Joe Courtney: Force up-or-down vote on his legislation to lock in low student loan interest rates

June 13, 2013

With less than 10 legislative days to act before student loan interest rates double for more than 7 million students and families, Congressman Joe Courtney today filed a procedural motion to force an up-or-down vote in the House to provide student debt relief to millions of student loan borrowers.

“Across the country today, rapidly-accumulating student loan debt threatens not just individual families but the underpinnings of our economic recovery,” said Congressman Courtney. “Rather than confronting the problem head-on, House Republicans offered a bill the Hartford Courant calls ‘Orwellian’ for claiming to help students, but, in fact, making the situation worse. We now have just 17 days to prevent this senseless rate increase. We owe it to our young people and the next generation of workers to get the job done.”

Courtney filed a discharge petition—a procedural motion that frees up a bill that has been blocked in a congressional committee—on H.R. 1595 today.

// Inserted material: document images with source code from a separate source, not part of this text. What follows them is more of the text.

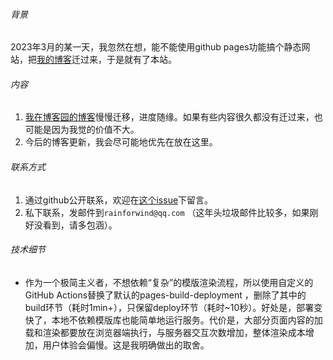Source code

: ###### 背景

2023年3月的某一天，我忽然在想，能不能使用github pages功能搞个静态网站，把[我的博客](https://www.cnblogs.com/rainforwind)迁过来，于是就有了本站。

###### 内容

1. [我在博客园的博客](https://www.cnblogs.com/rainforwind)慢慢迁移，进度随缘。如果有些内容很久都没有迁过来，也可能是因为我觉的价值不大。
2. 今后的博客更新，我会尽可能地优先在放在这里。

###### 联系方式

1. 通过github公开联系，欢迎在[这个issue](https://github.com/rainforwind/rainforwind.github.io/issues/1)下留言。
2. 私下联系，发邮件到`rainforwind@qq.com` （这年头垃圾邮件比较多，如果刚好没看到，请多包涵）。

###### 技术细节

- 作为一个极简主义者，不想依赖“复杂”的模版渲染流程，所以使用自定义的GitHub Actions替换了默认的pages-build-deployment ，删除了其中的build环节（耗时1min+），只保留deploy环节（耗时~10秒）。好处是，部署变快了，本地不依赖模版库也能简单地运行服务。代价是，大部分页面内容的加载和渲染都要放在浏览器端执行，与服务器交互次数增加，整体渲染成本增加，用户体验会偏慢。这是我明确做出的取舍。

Last month, House Republicans pushed through legislation to make college more expensive for students and families, forcing them into loans with skyrocketing interest rates that fluctuate year by year, further compounding the student debt crisis. The discharge petition would require a straightforward, up-or-down vote on the bill authored by Rep. Courtney to extend current low interest rates on subsidized Stafford student loans for two years and allow Congress time to consider long-term, comprehensive solutions, to address both rising college costs and affordability, during the reauthorization of the Higher Education Act. At every corner, Republicans have blocked consideration of any bill that would provide student loan debt relief, insisting that students be taxed higher interest rates to pay down the deficit.

“House Democrats are doing everything we can to stand up for America’s students and families today,” said Rep. George Miller (D-CA), ranking member of the House Education and the Workforce Committee. “The Republicans’ failure to act in a responsible way that protects students and families is inexcusable. Their bill is so bad that students would still be better off if rates were allowed to double in July. They aren’t solving the problem; they’re making it worse. I urge my colleagues to allow an up or down vote right away on a bill that stops the interest rate hike without harming students and their families. Time is short.”

If Congress fails to act by July 1, interest rates on subsidized students’ loans will double from 3.4 percent to 6.8 percent for millions of the neediest students. This year, and every year, Congress doesn’t act will cost a student borrower $1,000. Failure to act now will add $4.3 billion to students’ debt burden for next year’s loans alone. According to the nonpartisan Congressional Research Service (CRS), the bill that Republicans pushed through the House last month would increase student debt and leave students worse off than if these interest rates were allowed to double on July 1.